Avviso ai naviganti! Il Ticino è in piena e le sue acque corrono veloci, sconsigliato scendere in canoa o altri piccoli navigli.

La corrente trasporta tronchi di alberi, cortecce, al limite piume di uccelli e sposta, sotto il pelo dell’acqua, le amiche di Mick Jagger, pietre che rotolano e ritroveremo molti chilometri più a valle.

E già, dove sono finiti i sassi del Ticino? Quelle pietre levigate,bianche ed enormi come uova preistoriche che tanto assomigliano, ci ha detto Aureliano Buendia, a quelle del fiume di Macondo?

Le vedremo ancora, anche se non saranno più le stesse, anche se il fiume avrà cambiato volto, a volte percorso.

L’acqua scorre grigia, quasi nera, ma non minacciosa.

Perchè tutto questo, ci chiediamo? E’ una cosa insolita in aprile.

Poi scopriamo che hanno aperto le dighe a valle del Lago Maggiore perchè si era gonfiano tanto tanto, quasi come un pesce palla e così sul fiume si sono riversati 1200 mc di acqua al secondo, sei volte la portata abituale del Ticino in questa stagione.

Insomma un Ticino forza sei anche se, almeno qui, non è pericoloso, anche se non abbiamo dovuto mettere i sacchi di sabbia alle finestre.

E gli uccelli?

Sembrano anche loro spariti come i sassi, ma non sono sotto il pelo dell’acqua, non sono in apnea come gli svassi (dopo un settimana sarebbe troppo anche per loro).

Assenti i Germani, solo qualche Cormorano prende il volo sullo sfondo delle nuvole basse; sì, sono loro anche se in controluce è difficile distinguere i colori.

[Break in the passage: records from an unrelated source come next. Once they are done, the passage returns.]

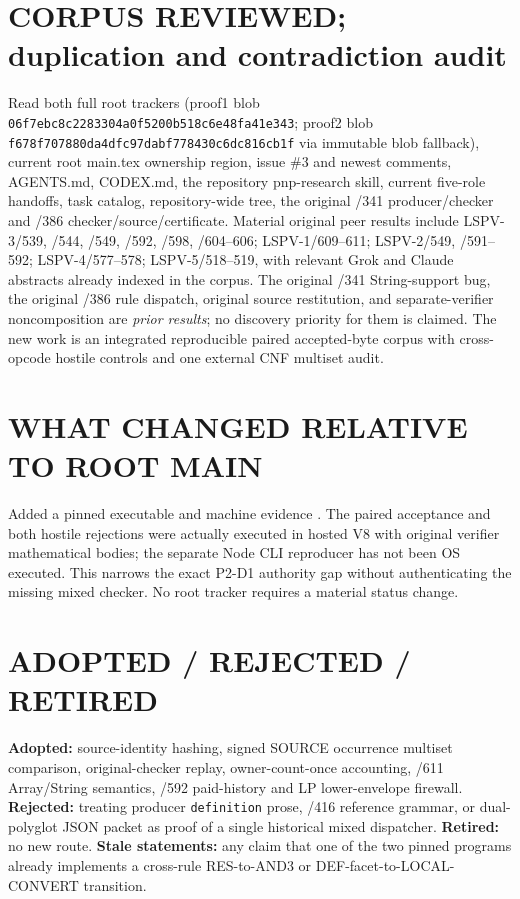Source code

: \documentclass[11pt]{article}
\begin{document}
\section*{CORPUS REVIEWED; duplication and contradiction audit}
Read both full root trackers (proof1 blob \texttt{06f7ebc8c2283304a0f5200b518c6e48fa41e343}; proof2 blob \texttt{f678f707880da4dfc97dabf778430c6dc816cb1f} via immutable blob fallback), current root main.tex ownership region, issue \#3 and newest comments, AGENTS.md, CODEX.md, the repository pnp-research skill, current five-role handoffs, task catalog, repository-wide tree, the original /341 producer/checker and /386 checker/source/certificate. Material original peer results include LSPV-3/539, /544, /549, /592, /598, /604--606; LSPV-1/609--611; LSPV-2/549, /591--592; LSPV-4/577--578; LSPV-5/518--519, with relevant Grok and Claude abstracts already indexed in the corpus. The original /341 String-support bug, the original /386 rule dispatch, original source restitution, and separate-verifier noncomposition are \emph{prior results}; no discovery priority for them is claimed. The new work is an integrated reproducible paired accepted-byte corpus with cross-opcode hostile controls and one external CNF multiset audit.

\section*{WHAT CHANGED RELATIVE TO ROOT MAIN}
Added a pinned executable  and machine evidence
. The paired acceptance and both hostile rejections were actually executed in hosted V8 with original verifier mathematical bodies; the separate Node CLI reproducer has not been OS executed. This narrows the exact P2-D1 authority gap without authenticating the missing mixed checker. No root tracker requires a material status change.

\section*{ADOPTED / REJECTED / RETIRED}
\textbf{Adopted:} source-identity hashing, signed SOURCE occurrence multiset comparison, original-checker replay, owner-count-once accounting, /611 Array/String semantics, /592 paid-history and LP lower-envelope firewall.
\textbf{Rejected:} treating producer \texttt{definition} prose, /416 reference grammar, or dual-polyglot JSON packet as proof of a single historical mixed dispatcher. \textbf{Retired:} no new route. \textbf{Stale statements:} any claim that one of the two pinned programs already implements a cross-rule RES-to-AND3 or DEF-facet-to-LOCAL-CONVERT transition.
\end{document}
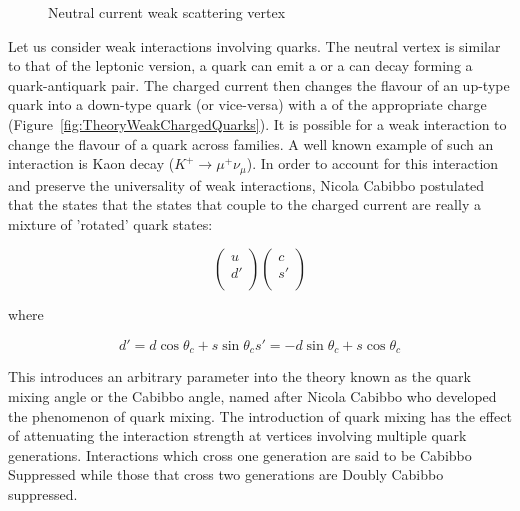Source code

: \begin{figure}
  \centering
  
  \caption{Neutral current weak scattering vertex} \label{fig:TheoryMuonDecay}
\end{figure}

Let us consider weak interactions involving quarks. The neutral vertex is similar to that of the leptonic version, a quark can emit a \ZbosonText{} or a \ZbosonText{} can decay forming a quark-antiquark pair. The charged current then changes the flavour of an up-type quark into a down-type quark (or vice-versa) with a \WbosonText{} of the appropriate charge (Figure~\ref{fig:TheoryWeakChargedQuarks}). It is possible for a weak interaction to change the flavour of a quark across families. A well known example of such an interaction is Kaon decay ($K^{+}\rightarrow \mu^{+}\nu_{\mu}$). In order to account for this interaction and preserve the universality of weak interactions, Nicola Cabibbo postulated\cite{Theory:CKMNicola} that the states that the states that couple to the charged current are really a mixture of 'rotated' quark states:

\begin{equation}
\begin{pmatrix}
  u \\
  d' \\
\end{pmatrix}
\begin{pmatrix}
  c \\
  s' \\
\end{pmatrix}
\end{equation}

where

\begin{subequations}
  \begin{equation}
  \label{eq:TheoryWeakQuarkMixingEq1}
  d'=d\cos\theta_{c} + s\sin\theta_{c}
  \end{equation}
  \begin{equation}
  \label{eq:TheoryWeakQuarkMixingEq2}
  s'=-d\sin\theta_{c} + s\cos\theta_{c}
  \end{equation}
\end{subequations}

This introduces an arbitrary parameter into the theory known as the quark mixing angle or the Cabibbo angle, named after Nicola Cabibbo who developed the phenomenon of quark mixing. The introduction of quark mixing has the effect of attenuating the interaction strength at vertices involving multiple quark generations. Interactions which cross one generation are said to be Cabibbo Suppressed while those that cross two generations are Doubly Cabibbo suppressed.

Eccoli imboccare l’antico corso del Naviglio Grande davanti alla Casa della Camera, un tempo sede dei gabellieri, senza pagare dazio, come i marmi del Duomo di Milano, che ormai non passano più di qui.

PUNTI DI VISTA SULLA PIENA

Ed ecco che dopo mesi di siccità, con le piogge che durano ormai da giorni il fiume piano piano si è ingrossato fino a produrre una piena che da anni non si vedeva.

E’ un evento naturale ma ogni volta la cosa ci sorprende ci fa paura eppure ci affascina.

Certo le piene possono produrre come effetto collaterale le alluvioni, le frane, le campagne allagate e le strade interrotte anche se non è colpa del fiume, del resto la Pianura Padana è una pianura alluvionale (lo dice la parola stessa).

 

Un’altra cosa che non può più stupirci è la forza dell’acqua, la sua velocità che aumenta quando il fiume è in piena, come  noi  quando esprimiamo energia ed impeto fino a sfiorare la violenza.

Qui siamo nella parte alta della Valle del Ticino, pochi chilometri a sud della sua uscita dal Lago Maggiore e precisamente all’altezza del  ponte  tra Lonate Pozzolo e Oleggio e la Casa della Camera, incile del Naviglio Grande.

Famosa da queste parti è la piena del  2 ottobre 1868,  c’è ancora il segno sul pilastro di granito del portone del guardiano delle acque, come si usava un tempo per segnare questi eventi… In quell’occasione  le portate del fiume, nel tratto sub-lacuale, raggiunsero i 5.000 m3/s 

Portone d’ingresso Casa della Camera – Tornavento

 

lL Ticino, grazie alla copiosità delle sue acque ha grande importanza per l’irrigazione ed è un’importante fonte di energia elettrica. Se infatti, fra gli affluenti del Po, occupa solo il 4º posto per lunghezza dopo Adda, Oglio e Tanaro, ed il 3º per superficie di bacino dopo Tanaro e Adda, è però di gran lunga quello più ricco d’acque in ogni stagione, sia come portata media alla foce (ben 350 m³/s), sia come portata minima (54 m³/s in estate), sia come portata massima (5.000 m³/s), al punto che il suo contributo idrico ed il suo regime sono assolutamente determinanti per il Po, rappresentandone da metà ad 1/5 della portata.

Da http://www.paviaedintorni.it/temi/territorio_file/corsi_acqua_file/elenconaturali_file/ticino.htm

Il fiume che scorre, che nel tempo cambia il suo corso, che porta via campi da una sponda e li restituisce all’altra, che trasporta tronchi, che pulisce, che fa rotolare i sassi anche senza suonare in una rock&roll band, che lascia segni nella terra e nella memoria degli uomini.

Memoria che va ben oltre queste foto.